If you’ve been active on social media lately, you might have noticed the viral trend of artists singing in the styles of different musicians. It’s an exciting and captivating phenomenon that’s been taking the internet by storm. However, there’s another intriguing development that’s been making waves in the music industry, and it’s got everyone on their toes – AI-generated vocals. These vocals are so authentic and convincing, that distinguishing between a real singer and their AI-generated counterpart can be challenging. It’s like there’s an impostor among us, and they’re stealing the spotlight!
Case in point: ‘Heart on my Sleeve,’ a track that dropped a few months ago, was credited to a mysterious ‘ghostwriter.’ The vocals on this song sounded eerily similar to the likes of Drake and The Weeknd. The catch? They were entirely AI-generated. The model behind this technological marvel was so proficient, that many listeners believed it was the real deal, forcing Universal Music Group to intervene and remove these songs from all platforms.
But how does this wizardry work, you ask? Well, let’s dive into the rabbit hole and explore the secrets of AI-generated vocals for research purposes only.
First, a word of caution: Attempting to use AI-generated vocals for commercial purposes without proper permission can lead to more trouble than triumph. It’s a legal minefield. (On a fun note, the artist Grimez has generously allowed the public to experiment with her voice, so go wild!)
Now, onto the nitty-gritty. AI voice cloning is the sorcery behind this phenomenon. It’s a process where AI models generate human-like speech from given text or replicate someone’s voice using existing speech recordings. This involves training deep learning models that pick up the intricacies of human speech, including pitch, intonation, and pronunciation.
In the case of voice cloning, the AI model is trained on a vast dataset of a specific individual’s speech recordings. It meticulously analyzes and learns from these recordings to recreate that person’s voice, enabling it to speak any text that closely mimics the original speaker.
Enter VITS, the Conditional Variational Autoencoder with Adversarial Learning for End-to-End Text-to-Speech. This AI model can be used to create uncannily realistic voice clones. VITS consists of two main components: the speaker encoder and the vocoder. The former extracts speaker-specific features from audio recordings, while the latter generates new audio based on these features. The result is high-quality audio recordings that can be nearly indistinguishable from the original.
Now, let’s talk about Singing Voice Conversion (SVC). This fascinating field of research focuses on transforming one person’s singing voice into that of another while preserving the unique musical characteristics. It’s like taking Beyoncé and making her sing like Freddie Mercury while keeping the vibe intact.
Hold onto your hats because we’ve got something even cooler: So-VITS SVC, which stands for Soft Speech Units for Improved Voice Conversion (SVC) Conditional Variational Autoencoder with Adversarial Learning for End-to-End Text-to-Speech (VITS) Singing Voice Conversion.
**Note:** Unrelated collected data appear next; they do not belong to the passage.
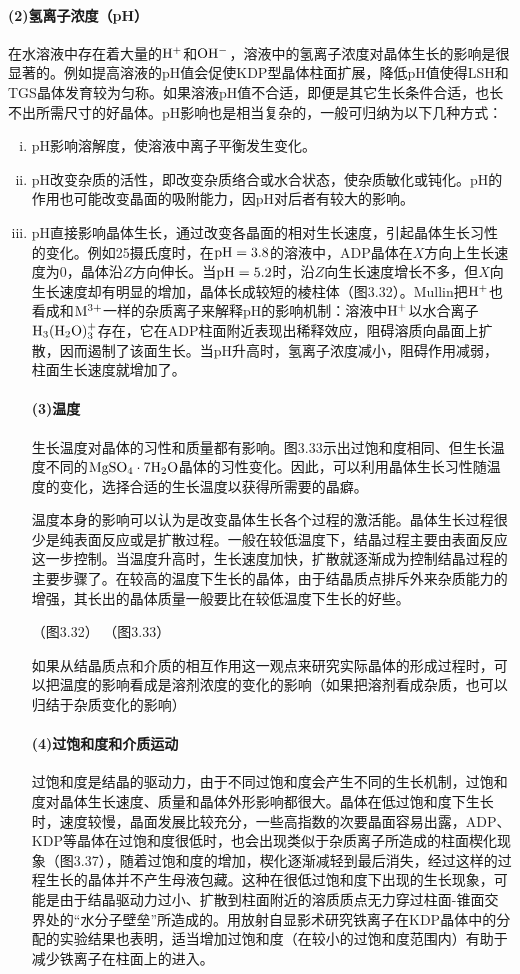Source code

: \paragraph{(2)氢离子浓度（pH）}在水溶液中存在着大量的$\rm H^+$和$\rm OH^-$，溶液中的氢离子浓度对晶体生长的影响是很显著的。例如提高溶液的pH值会促使KDP型晶体柱面扩展，降低pH值使得LSH和TGS晶体发育较为匀称。如果溶液pH值不合适，即便是其它生长条件合适，也长不出所需尺寸的好晶体。pH影响也是相当复杂的，一般可归纳为以下几种方式：
\begin{enumerate}[(i)]\itemsep -0.5ex
\item pH影响溶解度，使溶液中离子平衡发生变化。
\item pH改变杂质的活性，即改变杂质络合或水合状态，使杂质敏化或钝化。pH的作用也可能改变晶面的吸附能力，因pH对后者有较大的影响。
\item pH直接影响晶体生长，通过改变各晶面的相对生长速度，引起晶体生长习性的变化。例如25摄氏度时，在$\rm pH=3.8$的溶液中，ADP晶体在$X$方向上生长速度为0，晶体沿$Z$方向伸长。当$\rm pH=5.2$时，沿$Z$向生长速度增长不多，但$X$向生长速度却有明显的增加，晶体长成较短的棱柱体（图3.32）。Mullin把$\rm H^+$也看成和$\rm M^{3+}$一样的杂质离子来解释pH的影响机制：溶液中$\rm H^+$以水合离子$\rm H_3(H_2O)_3^+$存在，它在ADP柱面附近表现出稀释效应，阻碍溶质向晶面上扩散，因而遏制了该面生长。当pH升高时，氢离子浓度减小，阻碍作用减弱，柱面生长速度就增加了。

\paragraph{(3)温度}生长温度对晶体的习性和质量都有影响。图3.33示出过饱和度相同、但生长温度不同的$\rm MgSO_4\cdot 7H_2O$晶体的习性变化。因此，可以利用晶体生长习性随温度的变化，选择合适的生长温度以获得所需要的晶癖。

温度本身的影响可以认为是改变晶体生长各个过程的激活能。晶体生长过程很少是纯表面反应或是扩散过程。一般在较低温度下，结晶过程主要由表面反应这一步控制。当温度升高时，生长速度加快，扩散就逐渐成为控制结晶过程的主要步骤了。在较高的温度下生长的晶体，由于结晶质点排斥外来杂质能力的增强，其长出的晶体质量一般要比在较低温度下生长的好些。

（图3.32）
（图3.33）

如果从结晶质点和介质的相互作用这一观点来研究实际晶体的形成过程时，可以把温度的影响看成是溶剂浓度的变化的影响（如果把溶剂看成杂质，也可以归结于杂质变化的影响）


\paragraph{(4)过饱和度和介质运动}过饱和度是结晶的驱动力，由于不同过饱和度会产生不同的生长机制，过饱和度对晶体生长速度、质量和晶体外形影响都很大。晶体在低过饱和度下生长时，速度较慢，晶面发展比较充分，一些高指数的次要晶面容易出露，ADP、KDP等晶体在过饱和度很低时，也会出现类似于杂质离子所造成的柱面楔化现象（图3.37），随着过饱和度的增加，楔化逐渐减轻到最后消失，经过这样的过程生长的晶体并不产生母液包藏。这种在很低过饱和度下出现的生长现象，可能是由于结晶驱动力过小、扩散到柱面附近的溶质质点无力穿过柱面-锥面交界处的“水分子壁垒”所造成的。用放射自显影术研究铁离子在KDP晶体中的分配的实验结果也表明，适当增加过饱和度（在较小的过饱和度范围内）有助于减少铁离子在柱面上的进入。


\end{enumerate}
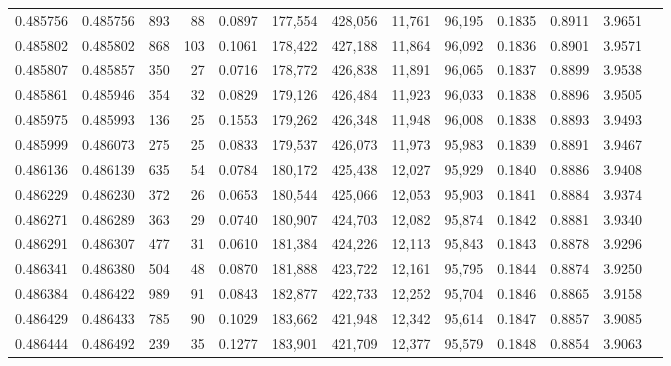 \begin{tabular}{rrrrrrrrrrrrr}
0.485756 & 0.485756 &   893 &    88 &                                     0.0897 & 177,554 & 428,056 &  11,761 &  96,195 & 0.1835 & 0.8911 & 3.9651 \\
0.485802 & 0.485802 &   868 &   103 &                                     0.1061 & 178,422 & 427,188 &  11,864 &  96,092 & 0.1836 & 0.8901 & 3.9571 \\
0.485807 & 0.485857 &   350 &    27 &                                     0.0716 & 178,772 & 426,838 &  11,891 &  96,065 & 0.1837 & 0.8899 & 3.9538 \\
0.485861 & 0.485946 &   354 &    32 &                                     0.0829 & 179,126 & 426,484 &  11,923 &  96,033 & 0.1838 & 0.8896 & 3.9505 \\
0.485975 & 0.485993 &   136 &    25 &                                     0.1553 & 179,262 & 426,348 &  11,948 &  96,008 & 0.1838 & 0.8893 & 3.9493 \\
0.485999 & 0.486073 &   275 &    25 &                                     0.0833 & 179,537 & 426,073 &  11,973 &  95,983 & 0.1839 & 0.8891 & 3.9467 \\
0.486136 & 0.486139 &   635 &    54 &                                     0.0784 & 180,172 & 425,438 &  12,027 &  95,929 & 0.1840 & 0.8886 & 3.9408 \\
0.486229 & 0.486230 &   372 &    26 &                                     0.0653 & 180,544 & 425,066 &  12,053 &  95,903 & 0.1841 & 0.8884 & 3.9374 \\
0.486271 & 0.486289 &   363 &    29 &                                     0.0740 & 180,907 & 424,703 &  12,082 &  95,874 & 0.1842 & 0.8881 & 3.9340 \\
0.486291 & 0.486307 &   477 &    31 &                                     0.0610 & 181,384 & 424,226 &  12,113 &  95,843 & 0.1843 & 0.8878 & 3.9296 \\
0.486341 & 0.486380 &   504 &    48 &                                     0.0870 & 181,888 & 423,722 &  12,161 &  95,795 & 0.1844 & 0.8874 & 3.9250 \\
0.486384 & 0.486422 &   989 &    91 &                                     0.0843 & 182,877 & 422,733 &  12,252 &  95,704 & 0.1846 & 0.8865 & 3.9158 \\
0.486429 & 0.486433 &   785 &    90 &                                     0.1029 & 183,662 & 421,948 &  12,342 &  95,614 & 0.1847 & 0.8857 & 3.9085 \\
0.486444 & 0.486492 &   239 &    35 &                                     0.1277 & 183,901 & 421,709 &  12,377 &  95,579 & 0.1848 & 0.8854 & 3.9063 \\

\end{tabular}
In So-VITS SVC, we combine the powers of SoftVC, VITS, and SVC to brilliantly imitate a person’s singing voice and yield shockingly realistic results.
Here’s how it all comes together:
- The source audio is recorded, capturing pitch and intonations.
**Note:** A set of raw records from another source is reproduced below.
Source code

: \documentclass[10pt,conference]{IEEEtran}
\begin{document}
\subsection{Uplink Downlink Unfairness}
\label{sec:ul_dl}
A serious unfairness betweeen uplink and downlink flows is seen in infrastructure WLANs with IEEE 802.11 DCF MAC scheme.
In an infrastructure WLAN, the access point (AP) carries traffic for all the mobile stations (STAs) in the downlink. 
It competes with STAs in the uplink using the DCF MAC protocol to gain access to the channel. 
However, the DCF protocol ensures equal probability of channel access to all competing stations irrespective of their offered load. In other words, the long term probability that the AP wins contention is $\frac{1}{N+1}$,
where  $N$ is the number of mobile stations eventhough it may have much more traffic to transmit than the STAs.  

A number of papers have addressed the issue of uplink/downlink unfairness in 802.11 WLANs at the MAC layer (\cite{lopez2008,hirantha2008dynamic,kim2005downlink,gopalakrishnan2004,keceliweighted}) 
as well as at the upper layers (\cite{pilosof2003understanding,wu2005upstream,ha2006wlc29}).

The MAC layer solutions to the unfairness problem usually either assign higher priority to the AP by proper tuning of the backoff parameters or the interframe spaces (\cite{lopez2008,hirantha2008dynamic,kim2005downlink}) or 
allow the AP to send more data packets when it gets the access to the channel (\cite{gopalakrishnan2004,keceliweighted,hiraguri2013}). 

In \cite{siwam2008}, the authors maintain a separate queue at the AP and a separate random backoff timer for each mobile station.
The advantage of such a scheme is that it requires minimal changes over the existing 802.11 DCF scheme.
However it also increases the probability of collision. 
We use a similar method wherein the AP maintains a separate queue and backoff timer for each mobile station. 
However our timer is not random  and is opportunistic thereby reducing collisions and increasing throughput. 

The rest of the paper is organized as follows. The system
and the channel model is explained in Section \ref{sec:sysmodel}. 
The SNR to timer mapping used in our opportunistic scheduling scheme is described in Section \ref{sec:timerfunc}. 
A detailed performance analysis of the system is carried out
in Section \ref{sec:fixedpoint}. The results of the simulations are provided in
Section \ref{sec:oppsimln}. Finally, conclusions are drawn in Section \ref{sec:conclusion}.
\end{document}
- Speech features are extracted using the SoftVC content encoder.
- These features are fed into the VITS vocoder to recreate the audio recording.
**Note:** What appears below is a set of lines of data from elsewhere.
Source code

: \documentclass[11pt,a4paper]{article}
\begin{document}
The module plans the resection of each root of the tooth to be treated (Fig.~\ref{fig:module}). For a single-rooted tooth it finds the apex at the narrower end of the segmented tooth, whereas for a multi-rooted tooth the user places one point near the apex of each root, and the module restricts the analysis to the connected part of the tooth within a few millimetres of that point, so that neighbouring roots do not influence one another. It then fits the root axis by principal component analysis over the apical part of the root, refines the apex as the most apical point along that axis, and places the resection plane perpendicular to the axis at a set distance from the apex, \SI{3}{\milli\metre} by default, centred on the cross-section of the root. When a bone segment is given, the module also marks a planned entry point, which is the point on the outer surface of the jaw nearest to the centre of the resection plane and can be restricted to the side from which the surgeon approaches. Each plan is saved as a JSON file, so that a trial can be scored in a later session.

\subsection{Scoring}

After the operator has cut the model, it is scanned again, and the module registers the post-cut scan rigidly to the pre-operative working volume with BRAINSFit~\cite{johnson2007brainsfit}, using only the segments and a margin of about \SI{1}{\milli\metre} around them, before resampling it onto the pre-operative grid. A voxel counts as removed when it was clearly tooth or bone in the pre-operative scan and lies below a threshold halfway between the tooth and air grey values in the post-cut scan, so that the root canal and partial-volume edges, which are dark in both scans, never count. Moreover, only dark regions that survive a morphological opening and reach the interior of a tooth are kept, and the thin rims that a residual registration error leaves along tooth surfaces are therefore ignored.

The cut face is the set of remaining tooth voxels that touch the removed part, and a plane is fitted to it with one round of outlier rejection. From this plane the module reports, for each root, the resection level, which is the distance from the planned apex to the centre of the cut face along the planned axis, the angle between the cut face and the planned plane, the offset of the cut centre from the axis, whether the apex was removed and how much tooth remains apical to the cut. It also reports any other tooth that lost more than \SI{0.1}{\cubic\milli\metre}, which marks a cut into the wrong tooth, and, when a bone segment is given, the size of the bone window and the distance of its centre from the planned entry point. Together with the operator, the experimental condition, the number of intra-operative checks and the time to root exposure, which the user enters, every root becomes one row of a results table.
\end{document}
- Voila! You have a voice clone that’s practically identical to the original singer.
In conclusion, this journey into the world of AI-generated vocals sheds light on the groundbreaking and slightly bizarre future we’re entering. The fact that audio recordings can be effortlessly manipulated is a concept that may be hard to swallow. While many people are cautious about AI voice cloning, few see its innovation potential. So, what’s the hold-up? It’s time for another exciting project, and the possibilities are limitless!